*Task*
Each line below that contains the word "some" must be copied.

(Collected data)
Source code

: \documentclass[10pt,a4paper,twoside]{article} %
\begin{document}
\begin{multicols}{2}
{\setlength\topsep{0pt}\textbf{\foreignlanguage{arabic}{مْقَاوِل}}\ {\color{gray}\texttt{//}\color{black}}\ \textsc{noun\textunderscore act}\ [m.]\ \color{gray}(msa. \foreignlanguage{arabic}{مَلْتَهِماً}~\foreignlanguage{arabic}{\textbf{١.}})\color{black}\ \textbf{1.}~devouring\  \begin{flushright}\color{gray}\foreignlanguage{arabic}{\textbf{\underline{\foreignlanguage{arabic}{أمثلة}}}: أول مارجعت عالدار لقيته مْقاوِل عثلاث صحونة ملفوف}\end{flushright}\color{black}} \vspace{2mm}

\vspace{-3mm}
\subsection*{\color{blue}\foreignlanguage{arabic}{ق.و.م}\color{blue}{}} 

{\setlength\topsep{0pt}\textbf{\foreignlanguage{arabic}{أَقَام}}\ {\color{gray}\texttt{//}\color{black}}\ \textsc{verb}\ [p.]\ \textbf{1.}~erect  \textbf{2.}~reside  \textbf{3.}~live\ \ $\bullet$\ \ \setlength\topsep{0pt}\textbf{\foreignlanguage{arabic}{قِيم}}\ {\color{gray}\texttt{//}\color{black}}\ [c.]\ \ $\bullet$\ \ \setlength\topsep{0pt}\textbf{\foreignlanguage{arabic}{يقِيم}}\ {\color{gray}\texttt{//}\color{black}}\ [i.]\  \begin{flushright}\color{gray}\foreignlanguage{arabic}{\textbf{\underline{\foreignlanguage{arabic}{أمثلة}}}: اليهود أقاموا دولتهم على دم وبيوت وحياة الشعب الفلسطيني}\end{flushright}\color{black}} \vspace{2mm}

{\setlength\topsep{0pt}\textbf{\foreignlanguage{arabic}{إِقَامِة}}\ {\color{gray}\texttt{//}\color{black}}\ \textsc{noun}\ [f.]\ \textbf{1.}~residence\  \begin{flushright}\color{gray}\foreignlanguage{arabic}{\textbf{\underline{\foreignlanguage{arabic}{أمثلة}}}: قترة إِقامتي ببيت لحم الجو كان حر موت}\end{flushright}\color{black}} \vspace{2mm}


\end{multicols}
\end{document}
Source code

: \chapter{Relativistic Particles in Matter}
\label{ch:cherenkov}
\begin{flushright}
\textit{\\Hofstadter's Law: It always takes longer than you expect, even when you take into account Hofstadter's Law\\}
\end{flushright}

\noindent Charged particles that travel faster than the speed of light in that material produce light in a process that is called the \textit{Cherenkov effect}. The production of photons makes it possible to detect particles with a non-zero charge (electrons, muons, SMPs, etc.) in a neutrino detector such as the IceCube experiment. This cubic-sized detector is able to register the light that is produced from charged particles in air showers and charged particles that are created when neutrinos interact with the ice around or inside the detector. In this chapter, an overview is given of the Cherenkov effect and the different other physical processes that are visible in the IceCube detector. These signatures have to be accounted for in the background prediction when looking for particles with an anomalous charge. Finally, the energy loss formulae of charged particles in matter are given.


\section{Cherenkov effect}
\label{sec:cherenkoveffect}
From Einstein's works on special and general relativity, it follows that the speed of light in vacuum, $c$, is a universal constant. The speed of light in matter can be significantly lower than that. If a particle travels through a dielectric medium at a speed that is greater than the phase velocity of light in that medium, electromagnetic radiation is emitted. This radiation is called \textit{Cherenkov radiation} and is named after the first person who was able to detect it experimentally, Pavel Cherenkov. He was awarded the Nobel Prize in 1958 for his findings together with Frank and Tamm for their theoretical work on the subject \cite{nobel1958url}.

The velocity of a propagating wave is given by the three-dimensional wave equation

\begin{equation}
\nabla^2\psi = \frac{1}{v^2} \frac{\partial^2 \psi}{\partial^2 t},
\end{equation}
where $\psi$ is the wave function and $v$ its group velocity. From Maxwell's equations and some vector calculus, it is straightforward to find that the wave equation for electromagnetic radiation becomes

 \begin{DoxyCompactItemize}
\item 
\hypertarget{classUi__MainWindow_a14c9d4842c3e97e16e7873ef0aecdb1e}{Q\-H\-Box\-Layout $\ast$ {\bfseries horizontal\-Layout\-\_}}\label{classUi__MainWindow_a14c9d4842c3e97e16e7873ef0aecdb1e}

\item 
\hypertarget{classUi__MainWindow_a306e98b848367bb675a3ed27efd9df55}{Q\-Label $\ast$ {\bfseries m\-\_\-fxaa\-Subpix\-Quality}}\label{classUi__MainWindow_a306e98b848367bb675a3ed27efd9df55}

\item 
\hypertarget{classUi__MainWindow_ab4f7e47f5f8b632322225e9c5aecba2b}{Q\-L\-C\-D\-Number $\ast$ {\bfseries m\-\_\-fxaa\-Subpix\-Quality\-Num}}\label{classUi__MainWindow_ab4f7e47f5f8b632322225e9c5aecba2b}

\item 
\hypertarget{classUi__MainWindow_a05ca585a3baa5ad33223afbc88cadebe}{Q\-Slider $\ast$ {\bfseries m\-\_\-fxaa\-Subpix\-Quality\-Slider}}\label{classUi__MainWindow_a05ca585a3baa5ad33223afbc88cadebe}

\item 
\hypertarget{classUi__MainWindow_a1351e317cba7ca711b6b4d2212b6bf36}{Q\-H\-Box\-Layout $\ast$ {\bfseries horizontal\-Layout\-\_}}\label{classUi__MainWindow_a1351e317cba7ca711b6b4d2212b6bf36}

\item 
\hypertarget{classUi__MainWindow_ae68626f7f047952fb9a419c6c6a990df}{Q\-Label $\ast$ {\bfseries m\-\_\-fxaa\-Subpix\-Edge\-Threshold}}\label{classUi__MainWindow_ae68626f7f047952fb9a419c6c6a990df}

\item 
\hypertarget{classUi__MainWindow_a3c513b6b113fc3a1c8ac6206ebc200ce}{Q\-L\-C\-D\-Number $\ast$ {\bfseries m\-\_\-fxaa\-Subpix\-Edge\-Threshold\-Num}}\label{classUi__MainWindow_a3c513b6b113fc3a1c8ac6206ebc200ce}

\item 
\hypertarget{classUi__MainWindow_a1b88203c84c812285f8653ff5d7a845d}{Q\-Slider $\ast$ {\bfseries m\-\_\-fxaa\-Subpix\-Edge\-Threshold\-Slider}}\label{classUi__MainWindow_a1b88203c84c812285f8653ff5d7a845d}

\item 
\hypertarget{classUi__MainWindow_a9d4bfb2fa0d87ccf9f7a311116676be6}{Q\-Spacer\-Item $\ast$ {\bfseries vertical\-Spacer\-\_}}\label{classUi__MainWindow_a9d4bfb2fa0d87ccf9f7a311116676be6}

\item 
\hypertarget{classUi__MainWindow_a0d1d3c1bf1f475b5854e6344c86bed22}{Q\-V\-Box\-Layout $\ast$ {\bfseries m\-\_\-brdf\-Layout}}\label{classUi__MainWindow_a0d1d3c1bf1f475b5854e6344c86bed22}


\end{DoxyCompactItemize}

--

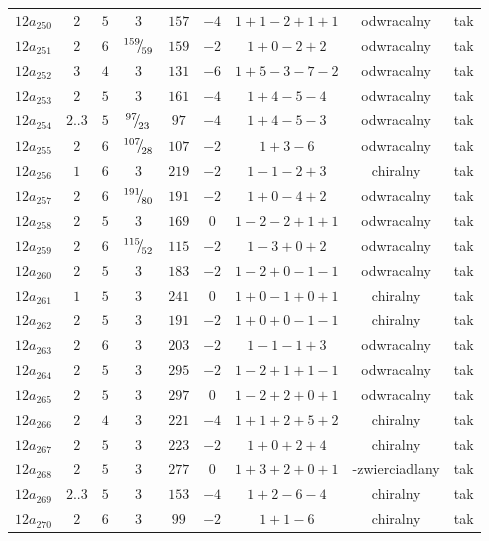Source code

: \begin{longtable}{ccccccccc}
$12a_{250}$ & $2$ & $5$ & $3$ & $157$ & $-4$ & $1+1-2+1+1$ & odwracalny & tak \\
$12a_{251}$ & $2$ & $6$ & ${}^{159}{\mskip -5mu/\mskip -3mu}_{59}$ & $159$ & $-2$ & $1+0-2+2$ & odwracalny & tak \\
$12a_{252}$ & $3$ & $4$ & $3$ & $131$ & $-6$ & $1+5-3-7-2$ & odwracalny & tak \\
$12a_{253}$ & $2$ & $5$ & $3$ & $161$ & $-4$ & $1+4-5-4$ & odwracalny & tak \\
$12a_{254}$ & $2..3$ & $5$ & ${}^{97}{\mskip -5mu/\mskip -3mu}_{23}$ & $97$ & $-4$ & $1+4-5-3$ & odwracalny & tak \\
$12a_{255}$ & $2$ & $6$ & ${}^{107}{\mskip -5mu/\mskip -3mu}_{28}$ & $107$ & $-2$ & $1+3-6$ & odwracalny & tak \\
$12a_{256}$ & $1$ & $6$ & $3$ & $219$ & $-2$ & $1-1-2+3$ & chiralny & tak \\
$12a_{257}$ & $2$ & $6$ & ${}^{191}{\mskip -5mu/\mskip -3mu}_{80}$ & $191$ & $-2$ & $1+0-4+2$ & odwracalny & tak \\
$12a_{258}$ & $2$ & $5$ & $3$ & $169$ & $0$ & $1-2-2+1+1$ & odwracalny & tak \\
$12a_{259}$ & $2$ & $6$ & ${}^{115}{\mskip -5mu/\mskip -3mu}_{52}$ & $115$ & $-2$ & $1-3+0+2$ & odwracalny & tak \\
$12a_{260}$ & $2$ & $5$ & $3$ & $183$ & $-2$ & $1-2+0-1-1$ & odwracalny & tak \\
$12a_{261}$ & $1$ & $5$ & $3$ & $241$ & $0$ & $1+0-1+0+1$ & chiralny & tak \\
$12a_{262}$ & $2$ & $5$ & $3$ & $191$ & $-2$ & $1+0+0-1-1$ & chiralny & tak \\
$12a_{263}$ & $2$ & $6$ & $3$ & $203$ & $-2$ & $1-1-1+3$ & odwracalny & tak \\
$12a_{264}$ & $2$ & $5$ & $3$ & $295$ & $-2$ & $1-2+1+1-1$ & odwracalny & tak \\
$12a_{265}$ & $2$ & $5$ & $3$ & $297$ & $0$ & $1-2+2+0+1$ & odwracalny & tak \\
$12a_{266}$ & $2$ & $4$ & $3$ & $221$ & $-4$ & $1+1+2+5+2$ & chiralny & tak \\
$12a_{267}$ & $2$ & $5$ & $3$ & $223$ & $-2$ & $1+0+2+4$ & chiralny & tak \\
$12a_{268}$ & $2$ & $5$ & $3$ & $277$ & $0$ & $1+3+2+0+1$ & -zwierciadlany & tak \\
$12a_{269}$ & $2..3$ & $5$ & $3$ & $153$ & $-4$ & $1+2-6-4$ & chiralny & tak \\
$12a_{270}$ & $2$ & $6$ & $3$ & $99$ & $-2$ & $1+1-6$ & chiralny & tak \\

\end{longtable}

--

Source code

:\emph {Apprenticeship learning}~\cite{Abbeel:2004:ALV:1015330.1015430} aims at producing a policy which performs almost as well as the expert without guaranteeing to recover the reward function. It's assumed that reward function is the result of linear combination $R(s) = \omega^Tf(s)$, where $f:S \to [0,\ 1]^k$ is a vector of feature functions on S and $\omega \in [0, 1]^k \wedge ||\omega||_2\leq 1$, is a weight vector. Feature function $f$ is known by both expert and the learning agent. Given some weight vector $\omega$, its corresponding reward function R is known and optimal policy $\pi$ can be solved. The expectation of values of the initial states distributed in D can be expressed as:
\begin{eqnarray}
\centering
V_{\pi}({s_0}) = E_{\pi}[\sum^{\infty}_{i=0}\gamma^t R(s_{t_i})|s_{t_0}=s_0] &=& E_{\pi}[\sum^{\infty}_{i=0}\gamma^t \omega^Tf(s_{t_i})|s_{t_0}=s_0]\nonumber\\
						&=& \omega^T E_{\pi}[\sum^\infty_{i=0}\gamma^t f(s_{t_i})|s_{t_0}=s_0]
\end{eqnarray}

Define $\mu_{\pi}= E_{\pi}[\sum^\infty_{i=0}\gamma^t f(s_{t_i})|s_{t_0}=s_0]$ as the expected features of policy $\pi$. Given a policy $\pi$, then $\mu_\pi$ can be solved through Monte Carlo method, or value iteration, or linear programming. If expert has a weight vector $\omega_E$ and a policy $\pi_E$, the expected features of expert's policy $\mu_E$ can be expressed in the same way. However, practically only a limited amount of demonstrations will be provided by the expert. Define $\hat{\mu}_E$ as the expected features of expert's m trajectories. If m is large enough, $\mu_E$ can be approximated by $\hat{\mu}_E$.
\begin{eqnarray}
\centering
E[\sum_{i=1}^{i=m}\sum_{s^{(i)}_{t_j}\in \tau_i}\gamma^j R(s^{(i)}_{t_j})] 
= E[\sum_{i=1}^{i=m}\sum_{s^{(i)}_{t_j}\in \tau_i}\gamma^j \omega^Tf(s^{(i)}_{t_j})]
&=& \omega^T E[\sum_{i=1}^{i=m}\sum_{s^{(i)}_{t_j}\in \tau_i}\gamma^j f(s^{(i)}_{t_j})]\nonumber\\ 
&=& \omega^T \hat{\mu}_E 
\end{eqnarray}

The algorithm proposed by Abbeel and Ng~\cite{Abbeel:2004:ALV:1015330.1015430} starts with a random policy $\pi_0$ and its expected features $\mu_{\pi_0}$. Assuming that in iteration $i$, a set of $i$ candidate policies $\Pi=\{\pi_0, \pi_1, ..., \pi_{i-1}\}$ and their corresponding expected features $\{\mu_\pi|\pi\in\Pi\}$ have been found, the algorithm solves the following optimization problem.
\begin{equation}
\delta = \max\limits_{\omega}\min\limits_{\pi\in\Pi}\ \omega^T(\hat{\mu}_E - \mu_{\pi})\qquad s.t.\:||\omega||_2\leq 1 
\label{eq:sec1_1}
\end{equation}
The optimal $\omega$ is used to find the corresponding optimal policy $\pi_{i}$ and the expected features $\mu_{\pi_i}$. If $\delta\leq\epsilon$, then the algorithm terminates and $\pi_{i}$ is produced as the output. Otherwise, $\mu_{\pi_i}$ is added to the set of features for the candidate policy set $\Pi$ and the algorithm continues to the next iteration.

*Task response*
where $\psi$ is the wave function and $v$ its group velocity. From Maxwell's equations and some vector calculus, it is straightforward to find that the wave equation for electromagnetic radiation becomes
:\emph {Apprenticeship learning}~\cite{Abbeel:2004:ALV:1015330.1015430} aims at producing a policy which performs almost as well as the expert without guaranteeing to recover the reward function. It's assumed that reward function is the result of linear combination $R(s) = \omega^Tf(s)$, where $f:S \to [0,\ 1]^k$ is a vector of feature functions on S and $\omega \in [0, 1]^k \wedge ||\omega||_2\leq 1$, is a weight vector. Feature function $f$ is known by both expert and the learning agent. Given some weight vector $\omega$, its corresponding reward function R is known and optimal policy $\pi$ can be solved. The expectation of values of the initial states distributed in D can be expressed as:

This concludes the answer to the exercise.